International Space Station Background
The International Space Station is the most complex engineering project ever attempted in space and, at some $150 billion to date, one of the most expensive.
The first element of what would become the International Space Station was the NASA-owned, Russian-built Zarya propulsion and storage module, also known as the Functional Cargo Block, or FGB. It was launched Nov. 20, 1998, by a Proton rocket. Two weeks later, a space shuttle carried the first NASA component into orbit, the Unity connecting node, and the two were "mated" to form the core of the station.
NASA modified the assembly sequence in the wake of the 2003 Columbia disaster and a subsequent decision by the Bush administration to retire the shuttle by the end of the decade. The U.S. segment of the outpost was declared complete after the final shuttle flight in July 2011.
To understand the engineering challenge facing space station operators, it helps to visualize the 924,000-pound structure as it orbits the Earth 260 miles up, streaking through space at 5 miles - 86 football fields - per second and enduring temperature swings of 500 degrees Fahrenheit as it moves from sunlight to shadow and back again.
The long axis of the lab complex, normally oriented in the direction of travel, generally stretches out like a train, with pressurized modules connected fore and aft like passenger cars. At the front end of the complex -- the locomotive in the train analogy -- the U.S. Harmony module leads the way, with the European Space Agency's Columbus laboratory attached to a right-side port and Japan's Kibo lab extending to the left.
An Earth-facing port in the Harmony module serves at the attachment point for visiting Japanese HTV cargo ships, SpaceX Dragon capsules and Orbital Sciences Cygnus supply ships. All three are berthed using the station's robot arm. Harmony also features four U.S.-supplies sleep stations, or berths, for NASA sponsored crew members.
Harmony's aft port is connected to the U.S. Destiny laboratory module, which in turn is bolted to the central Unity connecting node. The U.S. Quest airlock extends to the right and the Tranquility module extends to the left. A cargo storage compartment is attached to Tranquility's forward port and a set of four gyroscopes, used to re-orient the station and maintain its commanded position, or "attitude," is housed in a short truss that extends from Unity's top port.
The U.S. segment of the station, which includes ESA, Japan and the Canadian Space Agency, extends from Unity forward. The Russian segment begins just beyond Unity's aft port where the Zarya module is attached.
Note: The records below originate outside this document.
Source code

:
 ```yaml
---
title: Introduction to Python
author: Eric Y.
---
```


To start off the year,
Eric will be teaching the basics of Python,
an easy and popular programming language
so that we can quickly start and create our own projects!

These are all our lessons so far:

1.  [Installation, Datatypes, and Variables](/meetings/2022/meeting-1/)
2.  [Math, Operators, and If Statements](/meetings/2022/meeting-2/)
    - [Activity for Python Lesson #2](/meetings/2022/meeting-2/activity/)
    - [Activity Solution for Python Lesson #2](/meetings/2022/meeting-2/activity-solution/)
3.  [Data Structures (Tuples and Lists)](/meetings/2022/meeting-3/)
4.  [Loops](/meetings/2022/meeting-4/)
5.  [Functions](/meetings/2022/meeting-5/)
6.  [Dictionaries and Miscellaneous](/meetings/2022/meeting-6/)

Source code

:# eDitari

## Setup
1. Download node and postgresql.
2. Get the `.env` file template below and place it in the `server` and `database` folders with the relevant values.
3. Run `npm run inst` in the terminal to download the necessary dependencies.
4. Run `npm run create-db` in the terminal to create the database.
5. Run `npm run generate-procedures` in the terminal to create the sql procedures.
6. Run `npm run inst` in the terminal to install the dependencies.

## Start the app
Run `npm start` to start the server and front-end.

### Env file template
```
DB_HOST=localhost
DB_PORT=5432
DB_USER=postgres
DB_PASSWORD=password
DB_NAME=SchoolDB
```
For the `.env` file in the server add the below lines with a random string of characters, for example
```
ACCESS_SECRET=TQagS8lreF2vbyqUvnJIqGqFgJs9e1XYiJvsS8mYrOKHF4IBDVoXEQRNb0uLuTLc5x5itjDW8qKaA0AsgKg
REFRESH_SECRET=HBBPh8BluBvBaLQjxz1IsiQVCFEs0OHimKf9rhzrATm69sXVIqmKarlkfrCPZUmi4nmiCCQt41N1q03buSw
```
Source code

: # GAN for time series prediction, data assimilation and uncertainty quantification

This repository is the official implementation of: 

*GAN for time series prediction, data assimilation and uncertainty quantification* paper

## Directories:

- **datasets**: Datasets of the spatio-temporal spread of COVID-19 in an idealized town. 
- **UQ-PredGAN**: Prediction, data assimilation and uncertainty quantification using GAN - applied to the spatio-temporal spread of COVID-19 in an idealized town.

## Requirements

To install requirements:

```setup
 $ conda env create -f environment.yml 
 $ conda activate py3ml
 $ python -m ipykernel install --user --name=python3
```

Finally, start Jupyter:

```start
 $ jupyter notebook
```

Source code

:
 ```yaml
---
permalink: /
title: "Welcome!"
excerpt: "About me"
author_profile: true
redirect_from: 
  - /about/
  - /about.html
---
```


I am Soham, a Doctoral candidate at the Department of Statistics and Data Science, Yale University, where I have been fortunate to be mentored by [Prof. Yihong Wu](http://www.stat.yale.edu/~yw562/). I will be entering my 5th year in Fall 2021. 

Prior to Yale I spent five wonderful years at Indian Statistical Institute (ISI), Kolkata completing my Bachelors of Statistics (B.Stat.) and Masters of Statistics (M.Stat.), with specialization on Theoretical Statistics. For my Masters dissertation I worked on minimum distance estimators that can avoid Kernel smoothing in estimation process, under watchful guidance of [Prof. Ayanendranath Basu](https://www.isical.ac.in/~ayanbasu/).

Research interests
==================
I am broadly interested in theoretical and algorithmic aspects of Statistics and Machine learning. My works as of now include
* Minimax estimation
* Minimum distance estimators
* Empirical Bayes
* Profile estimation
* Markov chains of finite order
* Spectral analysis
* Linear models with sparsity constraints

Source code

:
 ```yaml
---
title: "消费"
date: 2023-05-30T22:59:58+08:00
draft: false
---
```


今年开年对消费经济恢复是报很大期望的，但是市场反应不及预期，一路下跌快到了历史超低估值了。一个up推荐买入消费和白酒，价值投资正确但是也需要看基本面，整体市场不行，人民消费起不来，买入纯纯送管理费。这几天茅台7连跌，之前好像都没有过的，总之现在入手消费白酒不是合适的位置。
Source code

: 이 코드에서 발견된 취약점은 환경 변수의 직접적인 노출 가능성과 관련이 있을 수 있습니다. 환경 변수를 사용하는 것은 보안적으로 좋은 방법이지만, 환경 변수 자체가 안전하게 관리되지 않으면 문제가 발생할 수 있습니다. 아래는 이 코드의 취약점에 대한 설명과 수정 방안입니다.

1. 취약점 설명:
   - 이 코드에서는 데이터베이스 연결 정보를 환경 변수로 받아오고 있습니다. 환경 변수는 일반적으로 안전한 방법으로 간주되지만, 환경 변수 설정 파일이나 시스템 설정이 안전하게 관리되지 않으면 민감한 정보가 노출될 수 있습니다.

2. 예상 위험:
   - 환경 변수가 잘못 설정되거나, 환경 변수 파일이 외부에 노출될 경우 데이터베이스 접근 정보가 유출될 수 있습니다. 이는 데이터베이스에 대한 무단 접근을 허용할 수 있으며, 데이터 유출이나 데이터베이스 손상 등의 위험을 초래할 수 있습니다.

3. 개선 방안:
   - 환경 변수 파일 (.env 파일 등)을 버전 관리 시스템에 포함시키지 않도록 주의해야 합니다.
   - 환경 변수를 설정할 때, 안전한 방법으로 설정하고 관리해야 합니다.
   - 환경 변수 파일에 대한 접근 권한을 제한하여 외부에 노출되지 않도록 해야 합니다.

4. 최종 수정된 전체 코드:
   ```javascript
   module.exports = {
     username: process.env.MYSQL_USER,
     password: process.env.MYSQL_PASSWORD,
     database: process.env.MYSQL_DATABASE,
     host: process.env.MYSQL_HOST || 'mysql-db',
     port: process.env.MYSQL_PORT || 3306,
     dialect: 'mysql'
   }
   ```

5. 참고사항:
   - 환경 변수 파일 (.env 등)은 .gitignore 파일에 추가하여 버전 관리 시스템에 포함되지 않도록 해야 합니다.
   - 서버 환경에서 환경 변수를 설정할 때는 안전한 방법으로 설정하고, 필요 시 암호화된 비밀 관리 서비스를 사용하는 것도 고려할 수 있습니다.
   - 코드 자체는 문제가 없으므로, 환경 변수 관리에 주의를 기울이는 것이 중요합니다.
The Russian Rassvet module extends down from Zarya and serves as a docking port for unmanned cargo ships and manned Soyuz spacecraft. Bringing up the rear of the space station "train" is the Russian Zvezda command module.
The Poisk docking compartment extends upward from Zvezda while the Pirs module, which serves as a docking port and an airlock, extends straight down. An aft port is available for manned and unmanned vehicles. The Russians plan to replace Pirs next year with a large laboratory module. Later, they plan to attach a multi-port docking compartment to the new lab and then a solar array assembly that will extend from that module to the right.
Mounted at right angles to the long axis of the station is its primary solar power truss, a huge assembly spanning the length of a football field that houses critical electrical components, ammonia coolant loops and steerable radiator panels. The truss is anchored to the long axis of the station by 10 massive struts that connect the central S0 truss segment to the top of the Destiny laboratory.
On the front side of the truss, a mobile platform mounted on rails can carry the Canadian robot arm to various work sites. On each end of the truss, four huge sets of solar arrays rotate like giant paddle wheels to track the sun.
The arrays generate, on average, some 80 kilowatts of power, enough to supply 55 average homes. Electricity from the solar arrays, known as "primary power," is routed to components in the S0 truss called main bus switching units, or MBSUs.
The four MBSUs take that 160-volt primary power and route it to transformers known as DC-to-DC Converter Units, or DDCUs, which lower the voltage to a precisely controlled 124 volts DC. This so-called "secondary power" is then directed to the station's myriad electrical systems using numerous electro-mechanical switches known as remote power controllers.
The space station cooling system features two independent ammonia loops - loop A and B - that include large ammonia reservoirs, pumps, cold plates and the plumbing required to route the coolant through the big radiators to dissipate heat.
The entire lab complex can be maneuvered, or re-oriented, by firing Russian rocket thrusters or by changing the speed of NASA's gyroscopes inside the Z1 truss atop the Unity module. Rocket thrusters are typically used for major maneuvers while the gyros are primarily used for more minor attitude changes.